In this article I will examine a Java XML parser in detail. The parser will be used to parse and display a Scalable Vector Graphic (SVG) file. 

Several things become apparent when using Xerces or other full-featured parsers. There is a large amount of overhead in size and memory.  There is a significant learning curve required to perform basic tasks. 

A stripped down parser may be appropriate to decrease overhead in a small program. It may be appropriate for  "closed" XML systems.  In closed system, XML created by one program is parsed and handled by another.  In that case, the parser does not need to handle every possible scenario. It needs to handle all possible output from program that is creating the XML.  There may be cases where an application specific parser may be the best choice.

This parser will handle elements, attributes, and empty tags.  It will not "validate" the document and it will ignore processing instructions and comments.  Validating the document refers to assuring that the document conforms to a specified DTD. 

Elements are expressed in XML documents by using matching tags of the format
<tag>  element data  </tag>.

Elements can also be nested:
<topic>Great Novels
 <book>
  <title>The Fountainhead </title>
  <author>Ayn Rand </author>
 </book>
 <book>
  <title>The Great Gatsby </title>
  <author> F. Scott Fitzgerald </author>
 </book>
</topic>

Attributes can also be used to convey information in an XML document.  In this author element, there are 2 attributes; name and wife. All of the data is contained in attributes.

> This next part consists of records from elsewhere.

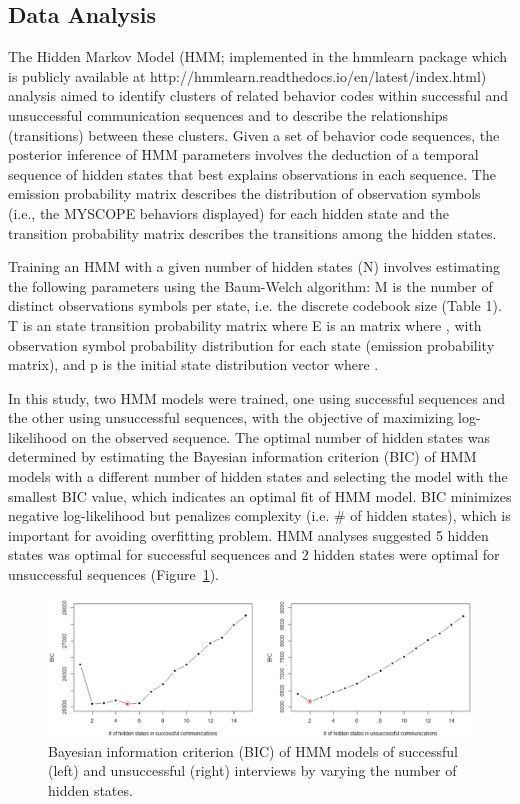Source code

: \subsection{Data Analysis}
\label{subsec:dataanalysis}
The Hidden Markov Model (HMM; implemented in the hmmlearn package which is publicly available at http://hmmlearn.readthedocs.io/en/latest/index.html) analysis aimed to identify clusters of related behavior codes within successful and unsuccessful communication sequences and to describe the relationships (transitions) between these clusters. Given a set of behavior code sequences, the posterior inference of HMM parameters involves the deduction of a temporal sequence of hidden states that best explains observations in each sequence. The emission probability matrix describes the distribution of observation symbols (i.e., the MYSCOPE behaviors displayed) for each hidden state and the transition probability matrix describes the transitions among the hidden states.

Training an HMM with a given number of hidden states (N) involves estimating the following parameters using the Baum-Welch algorithm:
M is the number of distinct observations symbols per state, i.e. the discrete codebook size (Table 1).
T is an  state transition probability matrix where  
E is an  matrix where , with observation symbol probability distribution for each state (emission probability matrix), and
p is the initial state distribution vector where .

In this study, two HMM models were trained, one using successful sequences and the other using unsuccessful sequences, with the objective of maximizing log-likelihood on the observed sequence. The optimal number of hidden states was determined by estimating the Bayesian information criterion (BIC) of HMM models with a different number of hidden states and selecting the model with the smallest BIC value, which indicates an optimal fit of HMM model. BIC minimizes negative log-likelihood but penalizes complexity (i.e. \# of hidden states), which is important for avoiding overfitting problem. HMM analyses suggested 5 hidden states was optimal for successful sequences and 2 hidden states were optimal for unsuccessful sequences (Figure~\ref{fig:bic}). 

\begin{figure}
\includegraphics[width=1.0\textwidth]{figures/bic-vs-hidden-states.eps}
\caption{Bayesian information criterion (BIC) of HMM models of successful (left) and unsuccessful (right) interviews by varying the number of hidden states.}
\label{fig:bic}
\end{figure}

<author name=" F. Scott Fitzgerald " wife="Zelda"> </author>

In cases where all information in an element is contained in the attributes, the concept of an "empty tag" is used.  An empty tag is a shorthand method that eliminates the second occurrence of the tag name.  This provides precisely the same information as the previous example:

<author name="F. Scott Fitzgerald " wife="Zelda" />

The parser for this article contains 2 classes; Parser and Element. 

The Parser constructor takes a string as a parameter.  The string is the filename of the XML file to parse.  Parser contains a getElements method that returns an enumeration of all of the elements in the document.

The Element class is used to handle information regarding individual elements.  It has 4 important methods; getTagName, getValue, getAttribute, and hasAttribute.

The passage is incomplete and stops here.